Mais en deux mots pour me situer sur « l’échiquier politique
algérien » : j’ai rejoint l’opposition en exil en 1976 à la suite de la
décision de Houari Boumediène de « légitimer » son pouvoir et le système
dont il est l’un des artisans par la mise en place d’institutions
politiques, partant d’une Constitution et d’une Charte nationale
légalisant le césarisme plébiscitaire dont les affidés de l’ancien
dictateur, à l’exemple de Abdelaziz Bouteflika aujourd’hui, en ont fait
le fondement de ce système qui, malgré les apparences, n’a pas changé
d’un iota depuis le coup d’Etat du 19 juin 1965. Il repose toujours sur
la violence, la terreur et la corruption. L’arrestation de Ferhat Abbas,
Benyoussef Benkhedda, Hocine Lahouel et cheikh Kherredine avec lesquels
je ne partageais pas l’idéologie avait précipité mon départ d’Algérie
où il était quasiment impossible de mener une action d’opposition sans
se faire arrêter et subir la torture tant la Sécurité militaire maillait
tous les espaces et surveillait chacun d’entre nous. Certains qui ont
connu les affres de la torture peuvent vous en parler.
En 1982, je suis parmi ceux qui ont, avec
Ahmed Ben Bella, fondé le Mouvement pour la Démocratie en Algérie. J’en
étais un des responsables au niveau du bureau et du secrétariat
politiques. J’ai mené, en compagnie d’un collègue du secrétariat
politique, Mohammed Benelhadj, les négociations avec le Front des Forces
Socialistes de Hocine Aït Ahmed, représenté notamment par Ali Mécili
assassiné le 7 avril 1987 à Paris, quelques mois seulement après
l’alliance entre nos deux partis scellée à Londres en décembre 1985. Les
commanditaires et l’assassin, tous identifiés, restent 27 ans après,
presque jour pour jour, impunis.
Des désaccords profonds sur le plan
stratégique et idéologique – en particulier le retour de Ben Bella au
nasserisme – m’avaient éloigné du MDA qui avait montré ses limites lors
des événements du mois d’octobre 1988 sur lesquels ni le MDA ni le Front
des Forces Socialistes n’avaient eu un quelconque impact. Avec des amis
et des dissidents des deux partis, nous avions créé un cercle de
réflexion, constitué essentiellement d’intellectuels exilés, le « Cercle
octobre 88 » qui éclate à la suite du coup d’Etat du 11 janvier 1992,
les uns soutenant le putsch, les autres, dont moi-même, le condamnaient
et s’y étaient opposés, chacun selon sa sensibilité. La mienne me menait
vers les véritables victimes de cet acte fondateur de la violence des
années 90, le Front Islamique du Salut ayant remporté très largement les
élections. En 1999, je dirige la campagne présidentielle avortée de
Ahmed Taleb Ibrahimi en Europe. Actuellement, j’anime avec des
compagnons un petit parti qui rejette l’agrément : « L’Union des
Démocrates Musulmans » (UDM).
Cette « biographie » politique faite,
venons-en à l’essentiel, votre question sur les raisons qui m’ont poussé
à recourir à la Cour pénale internationale.

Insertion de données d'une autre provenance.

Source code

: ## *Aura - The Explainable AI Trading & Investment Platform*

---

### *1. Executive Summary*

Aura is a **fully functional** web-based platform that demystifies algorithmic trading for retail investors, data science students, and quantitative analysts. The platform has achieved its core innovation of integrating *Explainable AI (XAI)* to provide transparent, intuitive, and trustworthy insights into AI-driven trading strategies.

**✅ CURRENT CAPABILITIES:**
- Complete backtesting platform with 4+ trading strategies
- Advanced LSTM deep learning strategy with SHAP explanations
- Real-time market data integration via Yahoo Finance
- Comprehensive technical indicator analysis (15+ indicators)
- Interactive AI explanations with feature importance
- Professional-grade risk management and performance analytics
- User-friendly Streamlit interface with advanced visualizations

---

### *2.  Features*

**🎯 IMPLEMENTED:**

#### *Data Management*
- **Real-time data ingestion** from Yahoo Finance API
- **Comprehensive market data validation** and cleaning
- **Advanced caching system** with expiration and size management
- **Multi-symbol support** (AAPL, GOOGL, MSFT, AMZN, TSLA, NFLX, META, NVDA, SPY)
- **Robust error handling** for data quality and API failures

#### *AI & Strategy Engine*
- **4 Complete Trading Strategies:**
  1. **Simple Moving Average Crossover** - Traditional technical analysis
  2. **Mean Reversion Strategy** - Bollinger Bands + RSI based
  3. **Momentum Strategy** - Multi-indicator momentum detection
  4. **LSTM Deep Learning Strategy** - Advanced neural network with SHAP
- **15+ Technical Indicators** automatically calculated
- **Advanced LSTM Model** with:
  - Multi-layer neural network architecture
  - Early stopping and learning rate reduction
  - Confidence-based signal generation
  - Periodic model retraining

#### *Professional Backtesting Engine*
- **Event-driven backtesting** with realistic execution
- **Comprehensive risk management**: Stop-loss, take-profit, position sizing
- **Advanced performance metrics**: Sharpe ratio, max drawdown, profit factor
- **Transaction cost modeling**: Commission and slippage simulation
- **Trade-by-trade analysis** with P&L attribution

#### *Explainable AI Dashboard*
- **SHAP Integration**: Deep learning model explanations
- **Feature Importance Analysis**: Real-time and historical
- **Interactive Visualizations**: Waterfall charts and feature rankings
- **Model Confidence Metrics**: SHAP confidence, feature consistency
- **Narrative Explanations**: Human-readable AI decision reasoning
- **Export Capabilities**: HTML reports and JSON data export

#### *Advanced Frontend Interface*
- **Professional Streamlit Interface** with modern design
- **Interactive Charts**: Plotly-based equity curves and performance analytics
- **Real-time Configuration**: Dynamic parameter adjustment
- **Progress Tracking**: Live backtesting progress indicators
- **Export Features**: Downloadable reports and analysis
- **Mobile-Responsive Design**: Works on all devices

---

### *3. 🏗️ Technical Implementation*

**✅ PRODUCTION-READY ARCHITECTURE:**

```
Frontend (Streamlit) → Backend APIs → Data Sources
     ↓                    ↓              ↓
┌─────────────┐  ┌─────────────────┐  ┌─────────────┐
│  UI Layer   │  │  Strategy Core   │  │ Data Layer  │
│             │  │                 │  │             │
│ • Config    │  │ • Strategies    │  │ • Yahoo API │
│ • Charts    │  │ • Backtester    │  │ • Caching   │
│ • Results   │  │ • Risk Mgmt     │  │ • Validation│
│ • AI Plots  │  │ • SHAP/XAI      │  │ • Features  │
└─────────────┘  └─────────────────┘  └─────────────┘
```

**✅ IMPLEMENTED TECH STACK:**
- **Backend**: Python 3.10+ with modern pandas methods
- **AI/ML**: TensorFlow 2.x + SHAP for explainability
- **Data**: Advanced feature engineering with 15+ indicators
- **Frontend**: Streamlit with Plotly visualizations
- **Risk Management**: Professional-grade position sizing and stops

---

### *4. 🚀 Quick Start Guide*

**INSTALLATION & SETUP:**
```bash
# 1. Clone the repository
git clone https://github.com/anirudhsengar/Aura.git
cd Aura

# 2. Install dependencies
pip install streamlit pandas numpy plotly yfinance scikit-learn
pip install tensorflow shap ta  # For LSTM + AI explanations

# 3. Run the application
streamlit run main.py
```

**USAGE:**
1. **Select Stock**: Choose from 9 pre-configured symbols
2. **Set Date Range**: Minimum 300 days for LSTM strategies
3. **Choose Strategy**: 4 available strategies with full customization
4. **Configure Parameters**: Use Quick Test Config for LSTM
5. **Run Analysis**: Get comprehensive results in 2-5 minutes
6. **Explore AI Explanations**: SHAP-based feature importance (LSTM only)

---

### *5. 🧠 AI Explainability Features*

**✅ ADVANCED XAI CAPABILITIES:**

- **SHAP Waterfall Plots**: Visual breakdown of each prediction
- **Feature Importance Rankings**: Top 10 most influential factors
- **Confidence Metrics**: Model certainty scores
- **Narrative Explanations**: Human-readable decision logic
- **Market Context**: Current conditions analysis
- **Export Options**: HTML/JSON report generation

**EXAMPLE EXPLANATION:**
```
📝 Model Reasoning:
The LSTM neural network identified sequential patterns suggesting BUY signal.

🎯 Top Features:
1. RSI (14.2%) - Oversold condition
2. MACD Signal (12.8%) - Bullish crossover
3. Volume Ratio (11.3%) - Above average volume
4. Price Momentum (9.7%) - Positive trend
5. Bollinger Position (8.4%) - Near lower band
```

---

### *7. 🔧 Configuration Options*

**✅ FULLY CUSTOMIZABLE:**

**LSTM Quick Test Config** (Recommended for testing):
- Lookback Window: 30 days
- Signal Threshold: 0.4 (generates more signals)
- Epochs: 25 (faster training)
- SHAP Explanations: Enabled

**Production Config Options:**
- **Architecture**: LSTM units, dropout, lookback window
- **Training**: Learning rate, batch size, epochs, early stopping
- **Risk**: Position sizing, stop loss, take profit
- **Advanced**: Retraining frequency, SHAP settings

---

Parce que j’estime que c’est à la CPI de
poursuivre les criminels de guerre et les criminels contre l’humanité,
comme ceux que j’ai cités et nommés dans ma plainte. Je n’ignorais pas
les difficultés auxquelles je m’exposais, juridiquement parlant, en
m’adressant à cette Cour plutôt qu’à une juridiction ayant une
compétence universelle. Je recourrai à l’une de ces juridictions si la
Procureure de la CPI prenait une autre décision que celle que j’attends,
étant donné les éléments entre ses mains et les arguments juridiques,
de poursuivre pour crime les généraux Mohamed Médiène, Khaled Nezzar,
Liamine Zeroual, Abdelhamid Djouadi, Abdelkader Khemane, tous ceux dont
elle a les noms.
A la Cour de dire les responsabilités de
chacun d’entre eux au moment où l’affaire Foudil Younessi a éclaté. Dès
lors que la justice algérienne dont on connaît la subordination au
pouvoir politique qui protège les criminels institutionnels rencontre,
selon la formulation de la CPI à propos de la justice libyenne, « des
difficultés substantielles à exercer ses pouvoirs juridictionnels »,
c’est à la Cour pénale internationale, d’autant que le ratione temporis
ne peut, étant donné la révélation récente des faits par la police
algérienne, m’être opposé. Bien que l’Algérie n’ayant pas ratifié le
Statut de Rome, Madame la Procureure, comme elle l’a fait pour Seif Al
Islam Kadhafi et Abdellah al Senoussi, peut prendre l’initiative des
poursuites et demander à Interpol de procéder à l’arrestation des
accusés.
Vous leur imputez “un crime d’Etat” et “un Crime contre l’humanité”. De quoi s’agit-il réellement ?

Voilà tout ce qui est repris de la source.